Last night, my daughter was very excited about the prospect of wolfing down some candy she’d been promised after dinner. (If you must know, it was a Kinder bar, a German confectionary whose creepy displays are ubiquitous in the Polish delis in our neighborhood.) The way she said “candy!” in an anxious cadence triggered something in my brain, and that something forced me to sing “Candy, candy, candy” a la the Iggy Pop tune of the same name that hit airwaves right around the time I started frequenting record stores as an almost-teen. I distinctly remember going to a local Strawberry’s and seeing the walls plastered with the Charles Burns artwork for Brick by Brick, and seeing that same artwork stay there for years.
Of course, I couldn’t sing “candy, candy, candy” just once. Thanks to several undiagnosed and serious mental illnesses, I felt compelled to sing it over and over, amusing no one except myself. Finally, The Kid asked me, “Is that a song?” By which she meant, Is that a real song or are you just singing it to drive us all insane?
Yes, I told her, it’s a real song by a guy named Iggy Pop. This name made her crack up, and I realized that to a 4 year old, “Iggy Pop” sounds like the dumbest, most hysterical name ever.
“Iggy Pop did songs?” she asked between the chuckles.
Yes, I told her. In fact, did she remember the commercial with the pirates in the boats? She did. I told her the song in that commercial was an Iggy Pop song, too. (Yes, I’m fully aware this is a Captain Morgan ad. It’s on TV all the time on every channel, guys.
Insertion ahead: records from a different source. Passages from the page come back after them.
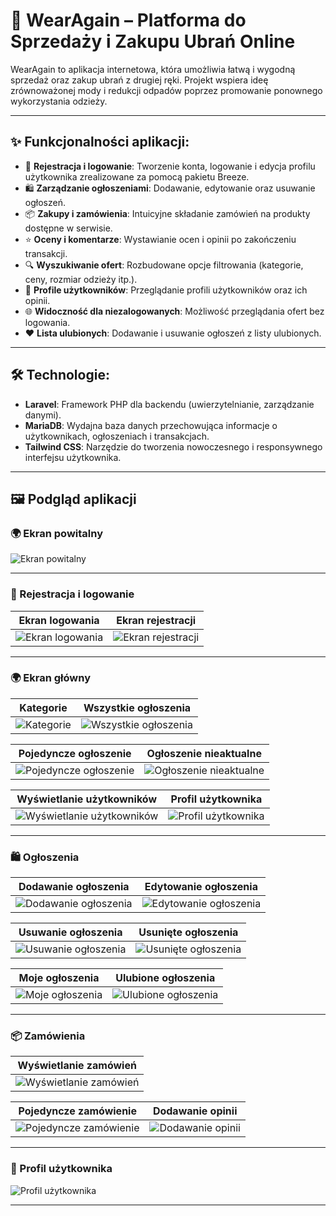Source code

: # 👠 WearAgain – Platforma do Sprzedaży i Zakupu Ubrań Online

WearAgain to aplikacja internetowa, która umożliwia łatwą i wygodną sprzedaż oraz zakup ubrań z drugiej ręki. Projekt wspiera ideę zrównoważonej mody i redukcji odpadów poprzez promowanie ponownego wykorzystania odzieży.

---

## ✨ Funkcjonalności aplikacji:
- 🔑 **Rejestracja i logowanie**: 
  Tworzenie konta, logowanie i edycja profilu użytkownika zrealizowane za pomocą pakietu Breeze.
- 🛍️ **Zarządzanie ogłoszeniami**: 
  Dodawanie, edytowanie oraz usuwanie ogłoszeń.
- 📦 **Zakupy i zamówienia**: 
  Intuicyjne składanie zamówień na produkty dostępne w serwisie.
- ⭐ **Oceny i komentarze**: 
  Wystawianie ocen i opinii po zakończeniu transakcji.
- 🔍 **Wyszukiwanie ofert**: 
  Rozbudowane opcje filtrowania (kategorie, ceny, rozmiar odzieży itp.).
- 👥 **Profile użytkowników**: 
  Przeglądanie profili użytkowników oraz ich opinii.
- 🌐 **Widoczność dla niezalogowanych**: 
  Możliwość przeglądania ofert bez logowania.
- ❤️ **Lista ulubionych**: 
  Dodawanie i usuwanie ogłoszeń z listy ulubionych.

---

## 🛠️ Technologie:
- **Laravel**: Framework PHP dla backendu (uwierzytelnianie, zarządzanie danymi).
- **MariaDB**: Wydajna baza danych przechowująca informacje o użytkownikach, ogłoszeniach i transakcjach.
- **Tailwind CSS**: Narzędzie do tworzenia nowoczesnego i responsywnego interfejsu użytkownika.

---

## 🖼️ Podgląd aplikacji

### 🌍 Ekran powitalny
![Ekran powitalny](zrzuty-ekranu/strona-powitalna.png)

---

### 🔑 Rejestracja i logowanie
| Ekran logowania              | Ekran rejestracji          |
|------------------------------|----------------------------|
| ![Ekran logowania](zrzuty-ekranu/logowanie.png) | ![Ekran rejestracji](zrzuty-ekranu/rejestracja.png) |

---

### 🌍 Ekran główny
| Kategorie                   | Wszystkie ogłoszenia       |
|-----------------------------|----------------------------|
| ![Kategorie](zrzuty-ekranu/kategorie.png) | ![Wszystkie ogłoszenia](zrzuty-ekranu/wszystkie.png) |

| Pojedyncze ogłoszenie     | Ogłoszenie nieaktualne       |
|------------------------------|----------------------------|
| ![Pojedyncze ogłoszenie](zrzuty-ekranu/jedno.png) | ![Ogłoszenie nieaktualne](zrzuty-ekranu/sprzedane.png) |

| Wyświetlanie użytkowników  | Profil użytkownika        |
|------------------------------|----------------------------|
| ![Wyświetlanie użytkowników](zrzuty-ekranu/uzytkownicy.png) | ![Profil użytkownika](zrzuty-ekranu/uzytkownik.png) |

---

### 🛍️ Ogłoszenia
| Dodawanie ogłoszenia         | Edytowanie ogłoszenia      |
|------------------------------|----------------------------|
| ![Dodawanie ogłoszenia](zrzuty-ekranu/dodanie.png) | ![Edytowanie ogłoszenia](zrzuty-ekranu/edycja.png) |

| Usuwanie ogłoszenia       | Usunięte ogłoszenia       |
|------------------------------|----------------------------|
| ![Usuwanie ogłoszenia](zrzuty-ekranu/usuwanie.png) | ![Usunięte ogłoszenia](zrzuty-ekranu/usunieto.png) |

| Moje ogłoszenia              | Ulubione ogłoszenia        |
|------------------------------|----------------------------|
| ![Moje ogłoszenia](zrzuty-ekranu/moje.png) | ![Ulubione ogłoszenia](zrzuty-ekranu/ulubione.png) |

---

### 📦 Zamówienia
| Wyświetlanie zamówień        |
|---------------------------|
| ![Wyświetlanie zamówień](zrzuty-ekranu/zamowienia.png) |

| Pojedyncze zamówienie      | Dodawanie opinii          |
|------------------------------|----------------------------|
| ![Pojedyncze zamówienie](zrzuty-ekranu/zamowienie.png) | ![Dodawanie opinii](zrzuty-ekranu/opinia.png) |

---

### 👤 Profil użytkownika
![Profil użytkownika](zrzuty-ekranu/profil.png)

---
I’m pretty sure it’s in heavy rotation during A.N.T. Farm.)
“I like that song!” she said. “I like Iggy Pop. When I grow up, I want him to be my boyfriend.”
This last line has gone into heavy rotation lately. It’s been applied to virtually everyone she sees on TV and likes. Previous recipients of this honor include Daniel Radcliffe and Jose Reyes. She has eclectic tastes.
Normally, I would just laugh this off. But the idea of my daughter wanting to date Iggy Pop, no matter how hypothetical and far into the future, set off some primal Dad Warning in my brain. So I told her, You probably don’t want Iggy Pop to be your boyfriend. He’s old and kind of weird.
“Does he have good manners?” she asked. No, I said, he does not have good manners. He did lots of silly stuff on stage. I realize “silly” is not quite the adjective to describe someone who used to snap mic stands in half and carve up his chest with the broken ends. But silly is as close as we’re gonna get here.
Then I remembered that the quickest way to discourage someone from thinking they like Iggy Pop is to show them a picture of Iggy Pop. I have a book of glam/punk photos by Mick Rock, a large coffee table slab I snatched up for free when some philistine abandoned it at an old job. I pulled it down off a very high shelf and flipped to a pic of Iggy on stage, grasping the mic, shirtless and adorned with makeup. (Think the cover of Raw Power.)
That’s Iggy Pop, I said, and she immediately recoiled.
“Ew!” she said. “I don’t like Iggy Pop. Boys shouldn’t take off their shirts. Girls don’t wanna see that!”
Oh no, they definitely don’t, I said. I showed her a few more pics of Mr. Jim Osterberg, and she remained convinced that she didn’t like Iggy Pop. Crisis averted. Except, now she wanted to see the rest of this book, which contained many photos of things it’d probably be best a four-year-old not see. Like Lou Reed.
So I swapped the photo collection for another large, artsy book, this one on Tex Avery, and we spent the next several minutes looking at classic cells and sketches of cats getting their heads blown off.
A few minutes later, she said to me, unprompted, “You’re a good dad.”
Thank you, I said. Why am I a good dad?
“Because you’re not in jail.”
Can’t argue with that.
Also if you play “American Caesar”, she won’t even like his music.
(I laughed so hard at this that my intern was concerned for my well being.)